Defendant was charged with violating subdivision (a) of section 1127 Veh. Traf. of the Vehicle and Traffic Law, in that he operated his vehicle in the wrong direction on a one-way street, i.e., Walworth Avenue in Scarsdale. Subdivision 19 of section 9-6-1 of the Scarsdale Village Code designated the 50-foot segment of Walworth Avenue immediately south of the border between the City of White Plains and the Village of Scarsdale as being one-way for northbound traffic between the hours of 4:00 P.M. and 6:00 P.M. on weekdays. Regularly scheduled buses operated by Westchester County were exempted from said provision and were permitted to travel southbound over this segment of Walworth Avenue. Thus, while the village purported to establish a one-way roadway, it in fact merely restricted southbound traffic to Westchester County buses. The defendant admits driving south on Walworth Avenue during the prohibited time period, past the "ONE WAY DO NOT ENTER" signs posted, but orally moved at trial to dismiss on the ground that the section of the village code creating such "one-way" was invalid (see CPL 170.30, subd 1, par [a]; 170.35, subd 1, par [c]). We agree.
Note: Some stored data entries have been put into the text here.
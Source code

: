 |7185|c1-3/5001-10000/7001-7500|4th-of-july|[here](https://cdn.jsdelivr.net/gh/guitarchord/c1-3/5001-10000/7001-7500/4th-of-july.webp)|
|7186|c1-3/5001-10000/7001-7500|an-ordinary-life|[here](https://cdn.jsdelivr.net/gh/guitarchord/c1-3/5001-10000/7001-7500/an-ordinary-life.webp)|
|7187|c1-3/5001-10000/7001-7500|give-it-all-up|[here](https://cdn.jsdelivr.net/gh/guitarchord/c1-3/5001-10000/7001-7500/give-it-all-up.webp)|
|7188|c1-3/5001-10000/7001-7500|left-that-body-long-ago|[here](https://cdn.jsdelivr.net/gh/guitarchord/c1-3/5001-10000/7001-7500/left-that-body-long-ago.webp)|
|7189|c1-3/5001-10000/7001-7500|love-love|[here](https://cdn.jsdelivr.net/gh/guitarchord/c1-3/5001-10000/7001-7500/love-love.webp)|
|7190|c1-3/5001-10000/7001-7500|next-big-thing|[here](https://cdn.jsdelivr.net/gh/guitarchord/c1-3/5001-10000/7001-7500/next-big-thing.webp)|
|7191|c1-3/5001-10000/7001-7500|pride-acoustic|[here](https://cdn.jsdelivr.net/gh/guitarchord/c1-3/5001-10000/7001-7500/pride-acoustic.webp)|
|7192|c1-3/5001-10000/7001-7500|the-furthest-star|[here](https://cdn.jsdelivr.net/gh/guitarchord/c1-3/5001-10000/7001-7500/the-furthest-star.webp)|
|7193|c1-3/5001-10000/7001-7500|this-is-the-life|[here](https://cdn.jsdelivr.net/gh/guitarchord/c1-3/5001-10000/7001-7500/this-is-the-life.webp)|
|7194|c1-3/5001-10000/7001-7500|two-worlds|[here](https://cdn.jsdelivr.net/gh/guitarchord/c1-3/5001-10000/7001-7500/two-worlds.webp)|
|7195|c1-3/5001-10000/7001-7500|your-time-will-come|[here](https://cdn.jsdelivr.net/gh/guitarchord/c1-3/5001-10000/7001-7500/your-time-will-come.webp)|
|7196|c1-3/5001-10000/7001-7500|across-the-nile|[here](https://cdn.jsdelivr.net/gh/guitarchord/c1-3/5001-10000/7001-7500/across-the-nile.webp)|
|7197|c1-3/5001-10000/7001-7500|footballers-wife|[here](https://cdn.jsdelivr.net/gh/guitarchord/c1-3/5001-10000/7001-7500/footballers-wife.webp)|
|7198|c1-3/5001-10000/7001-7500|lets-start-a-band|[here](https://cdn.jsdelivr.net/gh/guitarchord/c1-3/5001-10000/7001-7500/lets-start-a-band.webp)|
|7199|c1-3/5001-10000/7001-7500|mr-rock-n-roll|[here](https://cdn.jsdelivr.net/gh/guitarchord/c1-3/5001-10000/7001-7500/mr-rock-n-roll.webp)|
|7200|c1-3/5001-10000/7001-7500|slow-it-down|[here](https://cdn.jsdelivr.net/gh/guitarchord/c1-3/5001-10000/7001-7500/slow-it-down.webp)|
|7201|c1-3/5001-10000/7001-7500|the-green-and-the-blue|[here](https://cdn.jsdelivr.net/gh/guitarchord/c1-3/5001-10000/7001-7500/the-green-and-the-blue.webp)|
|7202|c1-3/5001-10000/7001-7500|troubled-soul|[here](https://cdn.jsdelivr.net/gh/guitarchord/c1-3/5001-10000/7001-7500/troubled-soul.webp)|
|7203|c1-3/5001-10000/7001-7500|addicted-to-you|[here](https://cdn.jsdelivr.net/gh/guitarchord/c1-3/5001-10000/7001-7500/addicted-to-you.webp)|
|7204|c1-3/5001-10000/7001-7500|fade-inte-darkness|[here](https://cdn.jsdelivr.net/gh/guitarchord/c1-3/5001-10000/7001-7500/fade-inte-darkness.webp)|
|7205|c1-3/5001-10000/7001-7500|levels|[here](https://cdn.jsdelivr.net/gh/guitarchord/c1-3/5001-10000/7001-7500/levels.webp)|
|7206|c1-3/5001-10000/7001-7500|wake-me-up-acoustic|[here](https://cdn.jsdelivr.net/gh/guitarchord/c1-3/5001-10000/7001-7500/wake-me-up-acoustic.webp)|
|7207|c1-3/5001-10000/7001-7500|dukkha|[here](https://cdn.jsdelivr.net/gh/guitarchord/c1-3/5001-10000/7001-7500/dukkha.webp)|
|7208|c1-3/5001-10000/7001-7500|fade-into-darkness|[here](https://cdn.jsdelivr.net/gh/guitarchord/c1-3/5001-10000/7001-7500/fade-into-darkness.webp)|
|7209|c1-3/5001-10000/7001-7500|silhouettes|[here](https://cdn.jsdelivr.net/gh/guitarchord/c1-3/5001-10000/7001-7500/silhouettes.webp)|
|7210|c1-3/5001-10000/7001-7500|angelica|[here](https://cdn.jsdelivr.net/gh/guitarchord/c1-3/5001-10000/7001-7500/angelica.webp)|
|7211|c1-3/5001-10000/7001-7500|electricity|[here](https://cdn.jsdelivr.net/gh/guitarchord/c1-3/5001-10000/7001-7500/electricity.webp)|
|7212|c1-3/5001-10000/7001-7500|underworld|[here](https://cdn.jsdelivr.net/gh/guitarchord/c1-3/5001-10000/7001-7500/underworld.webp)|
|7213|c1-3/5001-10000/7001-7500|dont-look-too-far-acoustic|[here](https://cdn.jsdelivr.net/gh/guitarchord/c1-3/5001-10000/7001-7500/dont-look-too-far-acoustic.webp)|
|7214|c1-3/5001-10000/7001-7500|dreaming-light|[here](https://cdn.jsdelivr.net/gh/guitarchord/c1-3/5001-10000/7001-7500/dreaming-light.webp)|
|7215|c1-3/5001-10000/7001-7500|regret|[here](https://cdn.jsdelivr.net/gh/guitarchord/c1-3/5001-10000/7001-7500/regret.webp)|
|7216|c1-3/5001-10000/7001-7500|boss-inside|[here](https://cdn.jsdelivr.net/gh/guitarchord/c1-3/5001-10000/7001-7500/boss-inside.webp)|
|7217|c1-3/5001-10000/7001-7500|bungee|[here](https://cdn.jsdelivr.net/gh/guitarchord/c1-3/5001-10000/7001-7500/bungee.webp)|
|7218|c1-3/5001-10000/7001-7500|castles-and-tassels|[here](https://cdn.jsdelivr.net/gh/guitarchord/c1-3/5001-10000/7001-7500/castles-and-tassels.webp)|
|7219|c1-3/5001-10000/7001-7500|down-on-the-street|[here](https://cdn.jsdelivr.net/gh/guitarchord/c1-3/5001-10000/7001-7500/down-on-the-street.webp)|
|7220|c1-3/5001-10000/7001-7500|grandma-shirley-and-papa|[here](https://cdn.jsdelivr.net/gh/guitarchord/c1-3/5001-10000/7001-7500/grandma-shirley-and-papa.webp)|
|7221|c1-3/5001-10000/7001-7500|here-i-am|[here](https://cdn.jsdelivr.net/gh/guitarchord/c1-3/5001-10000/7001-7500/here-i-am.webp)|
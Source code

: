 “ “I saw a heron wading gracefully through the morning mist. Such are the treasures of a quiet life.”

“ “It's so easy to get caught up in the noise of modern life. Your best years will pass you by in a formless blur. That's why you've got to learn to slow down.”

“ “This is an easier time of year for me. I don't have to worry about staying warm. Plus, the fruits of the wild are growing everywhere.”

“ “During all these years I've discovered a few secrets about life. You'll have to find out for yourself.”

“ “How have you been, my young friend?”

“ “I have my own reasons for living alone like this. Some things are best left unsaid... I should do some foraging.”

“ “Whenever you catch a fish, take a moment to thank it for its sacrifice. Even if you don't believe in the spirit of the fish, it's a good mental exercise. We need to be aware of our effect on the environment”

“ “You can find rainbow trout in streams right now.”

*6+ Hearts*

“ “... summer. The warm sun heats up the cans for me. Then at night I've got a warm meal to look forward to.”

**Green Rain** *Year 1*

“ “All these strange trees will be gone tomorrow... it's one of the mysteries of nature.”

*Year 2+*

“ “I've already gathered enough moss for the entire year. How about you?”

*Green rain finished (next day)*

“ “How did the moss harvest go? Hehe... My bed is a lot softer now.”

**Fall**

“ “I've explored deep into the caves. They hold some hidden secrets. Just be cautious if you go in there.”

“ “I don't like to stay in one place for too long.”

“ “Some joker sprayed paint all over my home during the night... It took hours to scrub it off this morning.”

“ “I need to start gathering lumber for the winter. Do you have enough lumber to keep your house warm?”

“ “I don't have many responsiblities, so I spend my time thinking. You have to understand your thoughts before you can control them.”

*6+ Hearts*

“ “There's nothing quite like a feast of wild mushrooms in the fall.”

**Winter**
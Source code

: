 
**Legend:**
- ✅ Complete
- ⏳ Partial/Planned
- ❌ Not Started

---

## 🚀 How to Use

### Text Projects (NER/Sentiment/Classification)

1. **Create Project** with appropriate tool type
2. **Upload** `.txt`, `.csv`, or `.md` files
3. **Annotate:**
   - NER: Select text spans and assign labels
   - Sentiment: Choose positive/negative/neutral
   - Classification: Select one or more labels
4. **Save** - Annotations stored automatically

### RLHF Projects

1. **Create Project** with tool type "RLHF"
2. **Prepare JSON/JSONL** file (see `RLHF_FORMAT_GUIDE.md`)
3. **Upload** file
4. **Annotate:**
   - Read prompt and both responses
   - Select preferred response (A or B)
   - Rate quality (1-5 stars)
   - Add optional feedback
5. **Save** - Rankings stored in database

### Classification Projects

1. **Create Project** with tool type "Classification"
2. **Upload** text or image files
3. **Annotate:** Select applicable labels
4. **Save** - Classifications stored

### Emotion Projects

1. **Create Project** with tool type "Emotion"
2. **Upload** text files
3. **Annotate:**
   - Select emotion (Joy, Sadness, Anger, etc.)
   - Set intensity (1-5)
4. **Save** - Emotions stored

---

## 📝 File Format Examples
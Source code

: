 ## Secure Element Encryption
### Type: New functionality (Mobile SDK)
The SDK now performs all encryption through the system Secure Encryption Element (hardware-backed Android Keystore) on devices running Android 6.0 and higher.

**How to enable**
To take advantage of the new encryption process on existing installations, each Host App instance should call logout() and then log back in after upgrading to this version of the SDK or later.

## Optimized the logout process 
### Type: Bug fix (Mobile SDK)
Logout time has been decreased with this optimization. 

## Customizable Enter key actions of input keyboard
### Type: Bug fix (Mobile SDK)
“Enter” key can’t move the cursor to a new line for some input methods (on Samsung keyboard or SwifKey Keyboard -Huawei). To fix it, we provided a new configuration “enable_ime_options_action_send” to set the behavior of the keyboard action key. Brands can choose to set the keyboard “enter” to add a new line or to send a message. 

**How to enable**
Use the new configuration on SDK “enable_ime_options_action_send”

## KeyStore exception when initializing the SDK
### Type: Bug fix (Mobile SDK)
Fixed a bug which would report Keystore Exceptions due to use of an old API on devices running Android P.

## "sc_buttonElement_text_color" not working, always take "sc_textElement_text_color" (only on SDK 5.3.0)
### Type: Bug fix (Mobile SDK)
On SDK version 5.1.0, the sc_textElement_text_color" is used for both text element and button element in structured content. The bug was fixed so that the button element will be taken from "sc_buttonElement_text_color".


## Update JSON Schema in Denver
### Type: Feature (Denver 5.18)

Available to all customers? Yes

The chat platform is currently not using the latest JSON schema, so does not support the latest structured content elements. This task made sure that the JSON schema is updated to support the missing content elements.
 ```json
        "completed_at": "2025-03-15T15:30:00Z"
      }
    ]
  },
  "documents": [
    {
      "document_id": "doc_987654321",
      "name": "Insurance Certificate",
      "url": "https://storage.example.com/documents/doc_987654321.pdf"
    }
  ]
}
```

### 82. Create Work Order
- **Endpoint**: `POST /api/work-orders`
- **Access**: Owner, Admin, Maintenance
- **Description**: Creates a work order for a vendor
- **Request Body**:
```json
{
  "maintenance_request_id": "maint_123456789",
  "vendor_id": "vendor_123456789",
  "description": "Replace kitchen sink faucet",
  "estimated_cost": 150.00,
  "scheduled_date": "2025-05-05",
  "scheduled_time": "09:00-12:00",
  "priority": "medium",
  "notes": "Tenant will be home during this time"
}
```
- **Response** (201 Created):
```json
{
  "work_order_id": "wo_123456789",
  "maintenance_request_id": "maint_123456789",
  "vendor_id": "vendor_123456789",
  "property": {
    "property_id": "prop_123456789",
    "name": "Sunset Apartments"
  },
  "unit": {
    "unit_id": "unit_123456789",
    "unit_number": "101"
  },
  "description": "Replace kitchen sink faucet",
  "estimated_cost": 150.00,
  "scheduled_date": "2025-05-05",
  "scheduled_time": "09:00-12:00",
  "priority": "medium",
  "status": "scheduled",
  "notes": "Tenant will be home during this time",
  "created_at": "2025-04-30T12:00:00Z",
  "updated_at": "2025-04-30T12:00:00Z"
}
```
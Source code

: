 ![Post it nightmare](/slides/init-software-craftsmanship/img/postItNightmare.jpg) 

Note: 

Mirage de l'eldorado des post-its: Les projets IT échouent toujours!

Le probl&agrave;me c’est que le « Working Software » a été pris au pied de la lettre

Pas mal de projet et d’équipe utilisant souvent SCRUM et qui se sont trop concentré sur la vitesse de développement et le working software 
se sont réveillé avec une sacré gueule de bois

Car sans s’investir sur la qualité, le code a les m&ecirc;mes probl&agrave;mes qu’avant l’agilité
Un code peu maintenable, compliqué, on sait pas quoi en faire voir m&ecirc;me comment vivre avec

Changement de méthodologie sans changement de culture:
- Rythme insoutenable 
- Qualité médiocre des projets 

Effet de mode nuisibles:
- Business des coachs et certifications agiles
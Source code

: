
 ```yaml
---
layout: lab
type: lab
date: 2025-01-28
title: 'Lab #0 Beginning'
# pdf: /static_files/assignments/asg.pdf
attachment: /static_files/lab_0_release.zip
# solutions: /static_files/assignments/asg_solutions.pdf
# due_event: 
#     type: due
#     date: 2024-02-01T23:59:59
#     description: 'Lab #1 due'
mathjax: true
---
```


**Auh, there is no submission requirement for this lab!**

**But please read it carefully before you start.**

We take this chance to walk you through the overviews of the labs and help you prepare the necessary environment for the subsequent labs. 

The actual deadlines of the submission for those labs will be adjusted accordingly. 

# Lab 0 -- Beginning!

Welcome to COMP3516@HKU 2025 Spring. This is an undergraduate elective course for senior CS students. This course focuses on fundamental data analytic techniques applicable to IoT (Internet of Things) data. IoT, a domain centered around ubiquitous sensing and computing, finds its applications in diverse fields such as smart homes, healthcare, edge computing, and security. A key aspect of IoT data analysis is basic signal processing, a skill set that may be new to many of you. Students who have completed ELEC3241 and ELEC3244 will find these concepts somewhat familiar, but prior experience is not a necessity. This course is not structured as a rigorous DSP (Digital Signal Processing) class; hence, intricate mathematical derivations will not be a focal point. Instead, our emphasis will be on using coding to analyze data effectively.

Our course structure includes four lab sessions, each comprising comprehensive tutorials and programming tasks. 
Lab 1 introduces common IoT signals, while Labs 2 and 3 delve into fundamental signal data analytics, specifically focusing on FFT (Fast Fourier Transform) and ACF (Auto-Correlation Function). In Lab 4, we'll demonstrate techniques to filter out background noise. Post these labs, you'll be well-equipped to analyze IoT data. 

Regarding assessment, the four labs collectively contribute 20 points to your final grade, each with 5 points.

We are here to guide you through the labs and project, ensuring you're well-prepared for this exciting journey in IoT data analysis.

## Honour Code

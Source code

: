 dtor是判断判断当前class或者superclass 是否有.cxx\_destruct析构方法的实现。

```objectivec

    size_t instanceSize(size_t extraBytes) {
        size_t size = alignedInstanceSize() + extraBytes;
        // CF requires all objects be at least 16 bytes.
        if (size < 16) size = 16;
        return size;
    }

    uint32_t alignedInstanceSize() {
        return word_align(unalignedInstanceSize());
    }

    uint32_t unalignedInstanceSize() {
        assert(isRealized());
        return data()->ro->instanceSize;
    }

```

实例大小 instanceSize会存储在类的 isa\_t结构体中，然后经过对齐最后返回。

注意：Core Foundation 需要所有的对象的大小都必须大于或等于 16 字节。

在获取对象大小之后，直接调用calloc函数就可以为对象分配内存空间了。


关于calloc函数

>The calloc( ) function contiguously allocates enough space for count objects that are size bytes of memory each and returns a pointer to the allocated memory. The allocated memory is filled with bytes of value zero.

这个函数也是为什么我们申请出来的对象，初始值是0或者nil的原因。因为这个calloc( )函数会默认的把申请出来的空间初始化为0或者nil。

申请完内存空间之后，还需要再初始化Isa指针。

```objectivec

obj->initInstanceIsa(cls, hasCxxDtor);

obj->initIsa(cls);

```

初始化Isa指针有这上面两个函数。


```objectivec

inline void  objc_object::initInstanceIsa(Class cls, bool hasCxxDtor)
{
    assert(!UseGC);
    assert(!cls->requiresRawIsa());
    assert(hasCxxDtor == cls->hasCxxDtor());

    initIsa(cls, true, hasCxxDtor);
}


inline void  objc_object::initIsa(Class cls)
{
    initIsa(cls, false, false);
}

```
The record established that the 50-foot "one-way" segment of Walworth Avenue neither commences nor terminates at an intersection, but rather is located approximately midway between the two adjacent cross streets. The signs warning southbound motorists not to enter ("EXCEPT WCDOT BUSES") are not posted at the intersection immediately to the north of the "one-way" but rather are posted on the border of the City of White Plains and the Village of Scarsdale which is about 50 feet south of said intersection. The net result is that motorists in White Plains may, during the designated period (i.e., the afternoon commuter rush hour), proceed south along Walworth Avenue for about 50 feet, until they reach the border, at which point they are notified that their only viable alternative is to make a U-turn and find some other southbound route to their destination. Under the circumstances, the section of the village code in question is an unreasonable traffic regulation and hence invalid (see People v Grant, 306 N.Y. 258; Vehicle and Traffic Law, § 1640, subd [a], par 16).
We note that the People raise no objection to the fact that defendant's motion to dismiss was not in writing. (See CPL 170.45, 210.45 Crim. Proc., subd 1.) Instead, the People merely requested extra time to submit a memorandum in opposition to the motion, which request was granted (see People v Ray, 58 A.D.2d 588; People v Singleton, 42 N.Y.2d 466). Moreover, no issue has been raised on the appeal concerning the propriety of the lower court's exercise of discretion in entertaining defendant's oral motion to dismiss which was made at trial (see CPL 170.30, subd 1, par [a], subd 2; 170.35, subd 1, par [c]; 255.20).
SLIFKIN, P.J., GEILER and DIPAOLA, JJ., concur.